→ **Records provided**:

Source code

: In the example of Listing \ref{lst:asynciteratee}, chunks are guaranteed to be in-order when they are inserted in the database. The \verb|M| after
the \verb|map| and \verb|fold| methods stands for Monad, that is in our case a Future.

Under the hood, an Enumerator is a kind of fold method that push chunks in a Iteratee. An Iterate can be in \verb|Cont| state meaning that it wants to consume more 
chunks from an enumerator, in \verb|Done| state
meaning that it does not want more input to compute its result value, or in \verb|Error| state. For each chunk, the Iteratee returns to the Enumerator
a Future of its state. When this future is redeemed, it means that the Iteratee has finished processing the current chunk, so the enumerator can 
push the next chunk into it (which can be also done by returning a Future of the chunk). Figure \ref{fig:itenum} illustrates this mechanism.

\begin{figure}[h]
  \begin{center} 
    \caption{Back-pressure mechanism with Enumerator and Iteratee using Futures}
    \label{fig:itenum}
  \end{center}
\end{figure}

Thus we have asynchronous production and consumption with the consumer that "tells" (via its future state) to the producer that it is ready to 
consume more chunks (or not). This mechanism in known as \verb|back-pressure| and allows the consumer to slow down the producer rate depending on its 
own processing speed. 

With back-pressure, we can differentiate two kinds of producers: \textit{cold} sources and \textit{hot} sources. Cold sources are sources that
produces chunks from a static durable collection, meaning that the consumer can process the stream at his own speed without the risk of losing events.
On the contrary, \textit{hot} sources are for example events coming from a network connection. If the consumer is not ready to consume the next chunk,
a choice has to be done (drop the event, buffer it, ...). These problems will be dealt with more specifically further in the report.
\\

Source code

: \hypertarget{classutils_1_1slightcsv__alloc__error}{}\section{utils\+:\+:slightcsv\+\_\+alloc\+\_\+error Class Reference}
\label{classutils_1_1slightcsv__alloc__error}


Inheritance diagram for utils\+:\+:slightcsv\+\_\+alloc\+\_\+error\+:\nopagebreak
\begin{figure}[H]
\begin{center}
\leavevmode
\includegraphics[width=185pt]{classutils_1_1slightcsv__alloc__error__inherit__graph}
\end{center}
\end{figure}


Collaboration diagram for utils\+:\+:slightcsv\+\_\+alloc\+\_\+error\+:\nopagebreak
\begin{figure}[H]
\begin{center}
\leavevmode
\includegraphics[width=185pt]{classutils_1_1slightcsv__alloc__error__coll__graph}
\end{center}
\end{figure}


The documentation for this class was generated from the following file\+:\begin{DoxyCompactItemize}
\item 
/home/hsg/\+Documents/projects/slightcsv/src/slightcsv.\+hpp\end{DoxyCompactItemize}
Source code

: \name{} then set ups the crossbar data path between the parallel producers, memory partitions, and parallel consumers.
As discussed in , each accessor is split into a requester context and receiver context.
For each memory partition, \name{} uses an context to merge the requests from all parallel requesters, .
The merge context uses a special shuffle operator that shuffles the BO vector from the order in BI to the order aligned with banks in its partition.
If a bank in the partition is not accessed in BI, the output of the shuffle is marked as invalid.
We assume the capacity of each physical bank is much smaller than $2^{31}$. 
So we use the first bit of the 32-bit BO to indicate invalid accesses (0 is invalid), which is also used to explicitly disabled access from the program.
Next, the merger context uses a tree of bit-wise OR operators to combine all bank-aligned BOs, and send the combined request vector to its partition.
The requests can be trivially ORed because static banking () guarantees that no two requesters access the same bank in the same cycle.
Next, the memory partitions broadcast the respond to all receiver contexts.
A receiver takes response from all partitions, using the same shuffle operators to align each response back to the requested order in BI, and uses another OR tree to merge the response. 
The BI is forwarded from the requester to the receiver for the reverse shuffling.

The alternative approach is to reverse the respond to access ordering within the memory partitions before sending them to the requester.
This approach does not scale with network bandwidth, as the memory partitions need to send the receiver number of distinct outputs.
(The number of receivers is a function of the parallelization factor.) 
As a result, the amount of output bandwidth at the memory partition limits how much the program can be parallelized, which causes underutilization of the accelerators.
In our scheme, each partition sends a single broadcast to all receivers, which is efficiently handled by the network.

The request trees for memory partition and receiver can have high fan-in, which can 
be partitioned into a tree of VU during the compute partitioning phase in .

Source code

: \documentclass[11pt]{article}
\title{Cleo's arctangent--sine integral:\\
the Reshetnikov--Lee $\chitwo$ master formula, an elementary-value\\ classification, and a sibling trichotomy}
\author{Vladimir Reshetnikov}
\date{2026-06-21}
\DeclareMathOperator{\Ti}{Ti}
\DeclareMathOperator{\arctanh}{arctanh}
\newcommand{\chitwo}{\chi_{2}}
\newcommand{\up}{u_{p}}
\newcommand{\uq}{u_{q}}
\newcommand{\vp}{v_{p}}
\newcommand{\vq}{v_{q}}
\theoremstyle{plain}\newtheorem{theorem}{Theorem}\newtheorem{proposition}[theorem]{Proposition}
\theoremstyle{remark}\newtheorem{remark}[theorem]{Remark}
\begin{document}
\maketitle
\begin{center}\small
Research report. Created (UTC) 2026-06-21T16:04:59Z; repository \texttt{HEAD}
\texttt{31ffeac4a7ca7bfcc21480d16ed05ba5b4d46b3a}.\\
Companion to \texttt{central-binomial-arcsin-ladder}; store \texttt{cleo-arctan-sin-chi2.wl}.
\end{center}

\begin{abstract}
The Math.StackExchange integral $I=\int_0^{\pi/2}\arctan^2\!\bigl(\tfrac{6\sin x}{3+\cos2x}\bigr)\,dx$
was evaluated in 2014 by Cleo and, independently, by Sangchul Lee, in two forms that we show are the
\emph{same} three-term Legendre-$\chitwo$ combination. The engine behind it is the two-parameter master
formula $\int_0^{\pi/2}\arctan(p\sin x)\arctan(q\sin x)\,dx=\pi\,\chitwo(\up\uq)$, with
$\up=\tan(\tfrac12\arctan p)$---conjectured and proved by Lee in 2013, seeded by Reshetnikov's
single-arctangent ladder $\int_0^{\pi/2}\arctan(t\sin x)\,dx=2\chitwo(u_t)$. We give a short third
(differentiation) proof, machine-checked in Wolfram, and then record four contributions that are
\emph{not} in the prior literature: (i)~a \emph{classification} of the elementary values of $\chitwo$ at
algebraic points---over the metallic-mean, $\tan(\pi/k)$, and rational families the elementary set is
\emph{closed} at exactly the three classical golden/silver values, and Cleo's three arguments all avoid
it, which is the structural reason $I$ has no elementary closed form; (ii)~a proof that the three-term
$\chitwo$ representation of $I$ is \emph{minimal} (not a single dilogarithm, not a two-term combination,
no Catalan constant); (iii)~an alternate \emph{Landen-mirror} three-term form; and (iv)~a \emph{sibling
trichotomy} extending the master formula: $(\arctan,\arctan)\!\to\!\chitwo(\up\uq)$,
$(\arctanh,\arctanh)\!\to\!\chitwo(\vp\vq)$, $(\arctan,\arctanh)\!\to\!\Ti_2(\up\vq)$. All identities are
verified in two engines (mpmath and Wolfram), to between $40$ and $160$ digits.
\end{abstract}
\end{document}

→ **Task item**:
Scan the listing for the word "textit". Copy every line in which it appears.

→ **Solution to this problem**:
With back-pressure, we can differentiate two kinds of producers: \textit{cold} sources and \textit{hot} sources. Cold sources are sources that
On the contrary, \textit{hot} sources are for example events coming from a network connection. If the consumer is not ready to consume the next chunk,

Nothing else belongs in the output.